- Born: January 18, 1904
- Died: July 30, 2006 (aged 102)
- Genres: vaudeville; classical; rumba;
- Instrument: accordion

= Anthony Galla-Rini =

American accordionist and composer

Anthony Galla-Rini (January 18, 1904 - July 30, 2006) was an American accordionist, arranger, composer, conductor, author, and teacher, and is considered by many to be the first American accordionist to promote the accordion as a legitimate concert instrument.

==Early life==

Galla-Rini was born in Manchester, Connecticut, the third of seven children to John and Angela Galla-Rini, an Italian immigrant family. His father started teaching Galla-Rini the cornet at the age of four. In the same year, he made his debut on the Vaudeville circuit with the family band, and an encore performance of "Casey Jones" on the cornet. It was at this time that Galla-Rini also learned to play the accordion, a three-row button instrument.

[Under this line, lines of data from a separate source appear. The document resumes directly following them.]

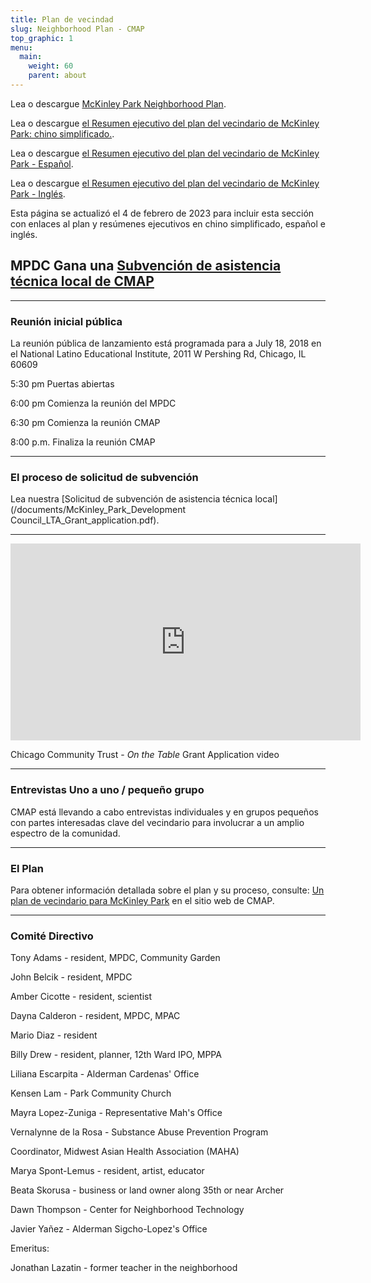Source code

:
 ```yaml
---
title: Plan de vecindad
slug: Neighborhood Plan - CMAP
top_graphic: 1
menu:
  main:
    weight: 60
    parent: about
---
```


Lea o descargue [McKinley Park Neighborhood Plan](/pdf/plan/McKinley_Park_Plan.pdf).

Lea o descargue [el Resumen ejecutivo del plan del vecindario de McKinley Park: chino simplificado.](/pdf/plan/Plan_execsummary_Chinese.pdf).

Lea o descargue [el Resumen ejecutivo del plan del vecindario de McKinley Park - Español](/pdf/plan/Plan_execsummary_Spanish.pdf).

Lea o descargue [el Resumen ejecutivo del plan del vecindario de McKinley Park - Inglés](/pdf/plan/Plan_execsummary.pdf).

Esta página se actualizó el 4 de febrero de 2023 para incluir esta sección con enlaces al plan y resúmenes ejecutivos en chino simplificado, español e inglés.


## MPDC Gana una [Subvención de asistencia técnica local de CMAP](http://www.cmap.illinois.gov/programs/LTA/mckinley-park)

***
### Reunión inicial pública

La reunión pública de lanzamiento está programada para a July 18, 2018 en el National Latino Educational Institute, 2011 W Pershing Rd, Chicago, IL 60609

5:30 pm Puertas abiertas

6:00 pm Comienza la reunión del MPDC

6:30 pm Comienza la reunión CMAP

8:00 p.m. Finaliza la reunión CMAP
***

### El proceso de solicitud de subvención
Lea nuestra [Solicitud de subvención de asistencia técnica local](/documents/McKinley_Park_Development Council_LTA_Grant_application.pdf).

***
<iframe width="560" height="315" src="https://www.youtube.com/embed/bAoHvvL1Gkc" frameborder="0" allow="autoplay; encrypted-media" allowfullscreen></iframe>

Chicago Community Trust - *On the Table* Grant Application video
***
  
### Entrevistas Uno a uno / pequeño grupo

CMAP está llevando a cabo entrevistas individuales y en grupos pequeños con partes interesadas clave del vecindario para involucrar a un amplio espectro de la comunidad.
***

### El Plan

Para obtener información detallada sobre el plan y su proceso, consulte: [Un plan de vecindario para McKinley Park](http://www.cmap.illinois.gov/programs/LTA/mckinley-park) en el sitio web de CMAP.

***

### Comité Directivo

Tony Adams - resident, MPDC, Community Garden

John 	Belcik - resident,	MPDC

Amber	Cicotte	- resident, scientist

Dayna	Calderon - resident,	MPDC, MPAC

Mario Diaz - resident

Billy	Drew -	resident, planner, 12th Ward IPO, MPPA

Liliana	Escarpita	- Alderman Cardenas' Office

Kensen	Lam	 - Park Community Church

Mayra	Lopez-Zuniga - Representative Mah's Office

Vernalynne de la Rosa -	Substance Abuse Prevention Program 

Coordinator, Midwest Asian Health Association (MAHA)

Marya	Spont-Lemus -	resident, artist, educator

Beata	Skorusa	- business or land owner along 35th or near Archer

Dawn	Thompson -	Center for Neighborhood Technology

Javier	Yañez	- Alderman Sigcho-Lopez's Office

Emeritus:

Jonathan Lazatin -	former teacher in the neighborhood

Galla-Rini performed on the Vaudeville circuit for twenty years, in that time learning to play 11 woodwind and brass instruments in addition to the accordion, as well as theory in harmony and counterpoint, and operatic and symphonic conducting. He toured the United States with his family, playing with such Vaudeville stars as Mae West, The Marx Brothers, Jack Benny, Jimmy Durante, and Eddie Cantor.

After his sisters dropped out of the family's act when he was twelve, Galla-Rini's accordion playing became more important to the act as his father John played a more diverse range of instruments. It was at this time Galla-Rini realized the accordion was a complete musical instrument in itself, devoting more time and attention to the accordion and eventually abandoning all other musical instruments in favor of the accordion.

==Career==

In 1924 Galla-Rini dropped out of his father's Vaudeville act due to disputes over salary, and joined his sisters, forming a separate act that lasted until 1932. Their salary peaked at around $600 per week.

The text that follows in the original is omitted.